* [TASK DIRECTIONS]: Needed from the data below: all lines that contain the word "boundary".

* [THE RECORDS]:
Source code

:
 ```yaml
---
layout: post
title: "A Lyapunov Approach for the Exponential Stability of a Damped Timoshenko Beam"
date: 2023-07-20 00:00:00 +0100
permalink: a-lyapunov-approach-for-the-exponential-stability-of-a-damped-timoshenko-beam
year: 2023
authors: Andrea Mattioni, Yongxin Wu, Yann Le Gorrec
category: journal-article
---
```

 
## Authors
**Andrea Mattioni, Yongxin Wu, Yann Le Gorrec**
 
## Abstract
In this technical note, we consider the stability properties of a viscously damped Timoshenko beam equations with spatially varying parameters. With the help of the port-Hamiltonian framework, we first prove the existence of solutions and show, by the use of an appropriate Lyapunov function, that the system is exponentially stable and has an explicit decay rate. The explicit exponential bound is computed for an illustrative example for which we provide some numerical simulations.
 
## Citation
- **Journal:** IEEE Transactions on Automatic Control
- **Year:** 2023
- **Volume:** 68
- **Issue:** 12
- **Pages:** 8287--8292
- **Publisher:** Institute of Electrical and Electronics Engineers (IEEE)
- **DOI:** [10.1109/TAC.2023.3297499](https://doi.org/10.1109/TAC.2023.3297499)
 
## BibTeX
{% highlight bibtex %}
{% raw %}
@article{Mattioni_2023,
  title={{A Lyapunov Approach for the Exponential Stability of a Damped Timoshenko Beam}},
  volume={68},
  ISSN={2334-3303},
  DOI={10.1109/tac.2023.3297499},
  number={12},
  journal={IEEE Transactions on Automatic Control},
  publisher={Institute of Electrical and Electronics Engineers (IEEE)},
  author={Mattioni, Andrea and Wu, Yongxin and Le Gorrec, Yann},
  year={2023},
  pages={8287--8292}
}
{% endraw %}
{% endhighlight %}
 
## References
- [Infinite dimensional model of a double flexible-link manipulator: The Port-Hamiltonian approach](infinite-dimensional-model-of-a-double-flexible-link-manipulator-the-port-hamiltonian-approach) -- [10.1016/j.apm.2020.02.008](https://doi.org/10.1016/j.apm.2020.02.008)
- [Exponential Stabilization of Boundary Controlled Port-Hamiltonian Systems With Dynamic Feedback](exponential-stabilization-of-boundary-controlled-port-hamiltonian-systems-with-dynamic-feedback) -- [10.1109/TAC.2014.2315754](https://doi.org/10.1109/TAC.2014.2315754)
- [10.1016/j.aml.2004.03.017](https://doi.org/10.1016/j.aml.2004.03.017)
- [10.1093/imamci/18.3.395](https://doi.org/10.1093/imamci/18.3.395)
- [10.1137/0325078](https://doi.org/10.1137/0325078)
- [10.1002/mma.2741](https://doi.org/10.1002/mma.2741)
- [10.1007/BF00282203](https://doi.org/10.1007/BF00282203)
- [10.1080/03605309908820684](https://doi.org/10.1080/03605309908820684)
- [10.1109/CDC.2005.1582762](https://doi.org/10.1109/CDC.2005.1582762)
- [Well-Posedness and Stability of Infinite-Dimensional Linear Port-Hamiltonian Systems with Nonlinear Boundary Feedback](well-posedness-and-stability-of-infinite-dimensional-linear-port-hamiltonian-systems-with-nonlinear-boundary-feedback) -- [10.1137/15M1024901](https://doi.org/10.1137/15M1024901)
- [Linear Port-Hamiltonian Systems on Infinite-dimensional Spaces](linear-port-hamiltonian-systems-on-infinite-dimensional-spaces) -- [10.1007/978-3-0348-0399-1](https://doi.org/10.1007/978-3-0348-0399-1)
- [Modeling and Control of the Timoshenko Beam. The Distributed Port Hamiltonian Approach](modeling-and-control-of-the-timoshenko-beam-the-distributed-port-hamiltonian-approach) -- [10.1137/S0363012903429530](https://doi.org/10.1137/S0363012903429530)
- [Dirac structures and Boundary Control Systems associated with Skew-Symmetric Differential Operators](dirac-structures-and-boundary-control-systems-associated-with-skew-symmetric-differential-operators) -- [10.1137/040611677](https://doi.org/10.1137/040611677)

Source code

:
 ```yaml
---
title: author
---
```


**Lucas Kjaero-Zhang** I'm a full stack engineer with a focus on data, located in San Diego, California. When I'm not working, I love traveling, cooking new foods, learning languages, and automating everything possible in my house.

* [ANSWER TO THE EXERCISE]:
- [Exponential Stabilization of Boundary Controlled Port-Hamiltonian Systems With Dynamic Feedback](exponential-stabilization-of-boundary-controlled-port-hamiltonian-systems-with-dynamic-feedback) -- [10.1109/TAC.2014.2315754](https://doi.org/10.1109/TAC.2014.2315754)
- [Well-Posedness and Stability of Infinite-Dimensional Linear Port-Hamiltonian Systems with Nonlinear Boundary Feedback](well-posedness-and-stability-of-infinite-dimensional-linear-port-hamiltonian-systems-with-nonlinear-boundary-feedback) -- [10.1137/15M1024901](https://doi.org/10.1137/15M1024901)
- [Dirac structures and Boundary Control Systems associated with Skew-Symmetric Differential Operators](dirac-structures-and-boundary-control-systems-associated-with-skew-symmetric-differential-operators) -- [10.1137/040611677](https://doi.org/10.1137/040611677)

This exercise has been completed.